Data Engineering Interview Series : SQL – Commands and Order of Execution

Data Engineering Interview Series : SQL – Commands and Order of Execution

Written by Anju Mercian

Python

Read here for Part 1, where I go over SQL Fundamentals and Concepts. These articles are meant to accompany my recent Data Engineer Interview series on Women Who Code YouTube channel- Python playlist.

The industry standard programming language used for querying is Structured Query Language (SQL). SQL has now become a very powerful tool in the day to day life of a data engineer.

Thus, for a data engineer knowing SQL thoroughly becomes imperative. Hence, any interview for a data engineer or data science or a data analyst position will include probing questions on your knowledge of SQL. 

In this series, I will try to provide a cheatsheet not only for data interviews on SQL but also for your everyday work. The flow of the series will go over the SQL commands and interject theory with few questions and solutions. For practice, I will also link the question so if you would like to try out the problem and warm up your SQL knowledge before looking at the solution.

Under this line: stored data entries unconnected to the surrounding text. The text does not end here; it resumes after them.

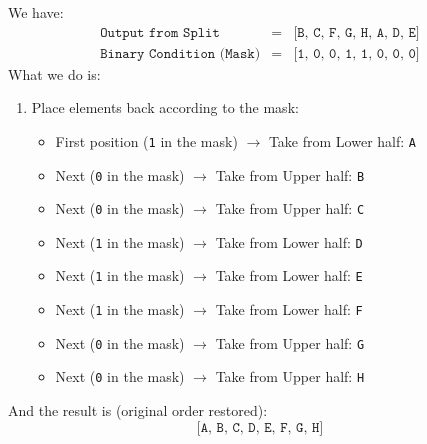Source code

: \begin{examplebox}
    We have:
    \begin{equation*}
        \begin{array}{rcl}
            \texttt{Output from Split} &=& \texttt{[B, C, F, G, H, A, D, E]} \\ [.5em]
            \texttt{Binary Condition (Mask)} &=& \texttt{[1, 0, 0, 1, 1, 0, 0, 0]}
        \end{array}
    \end{equation*}
    What we do is:
    \begin{enumerate}
        \item Place elements back according to the mask:
        \begin{itemize}
            \item First position (\texttt{1} in the mask) $\rightarrow$ Take from Lower half: \texttt{A}
            \item Next (\texttt{0} in the mask) $\rightarrow$ Take from Upper half: \texttt{B}
            \item Next (\texttt{0} in the mask) $\rightarrow$ Take from Upper half: \texttt{C}
            \item Next (\texttt{1} in the mask) $\rightarrow$ Take from Lower half: \texttt{D}
            \item Next (\texttt{1} in the mask) $\rightarrow$ Take from Lower half: \texttt{E}
            \item Next (\texttt{1} in the mask) $\rightarrow$ Take from Lower half: \texttt{F}
            \item Next (\texttt{0} in the mask) $\rightarrow$ Take from Upper half: \texttt{G}
            \item Next (\texttt{0} in the mask) $\rightarrow$ Take from Upper half: \texttt{H}
        \end{itemize}
    \end{enumerate}
    And the result is (original order restored):
    \begin{equation*}
        \texttt{[A, B, C, D, E, F, G, H]}
    \end{equation*}
\end{examplebox}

Note: The SQL commands I share are the ones that have helped me in my interview process and my day to day life as a data engineer. 

SQL Commands

To create the database

  • CREATE DATABASE <data base name>;

To drop database

  • DROP DATABASE <data base name>;

Basic DDL and DML commands

  • CREATE TABLE: Used to create a new table in a database
  • CREATE TABLE table_name(

 col1 datatype,

 col2 datatype,

 col3 datatype,

);

The column parameter specifies the column name and the datatype parameter specifies the datatype like varchar, integer etc.

  • ALTER TABLE: To add, delete or modify columns in an existing table.
  • ALTER TABLE table_name
  • ADD col_name data type
  • INSERT INTO TABLE: To insert new records.
  • INSERT INTO table_name (column1, column2, column3, …)
  • VALUES (value1, value2, value3, …);

SQL Commands

Order of Execution

Also known as Order of Operations – the steps you take in order to accomplish your goal. 

  • Picking the right SQL order of operations is important if you want to run efficient, effective queries. 
  • The SQL order of execution defines the order in which the clauses of a query are evaluated.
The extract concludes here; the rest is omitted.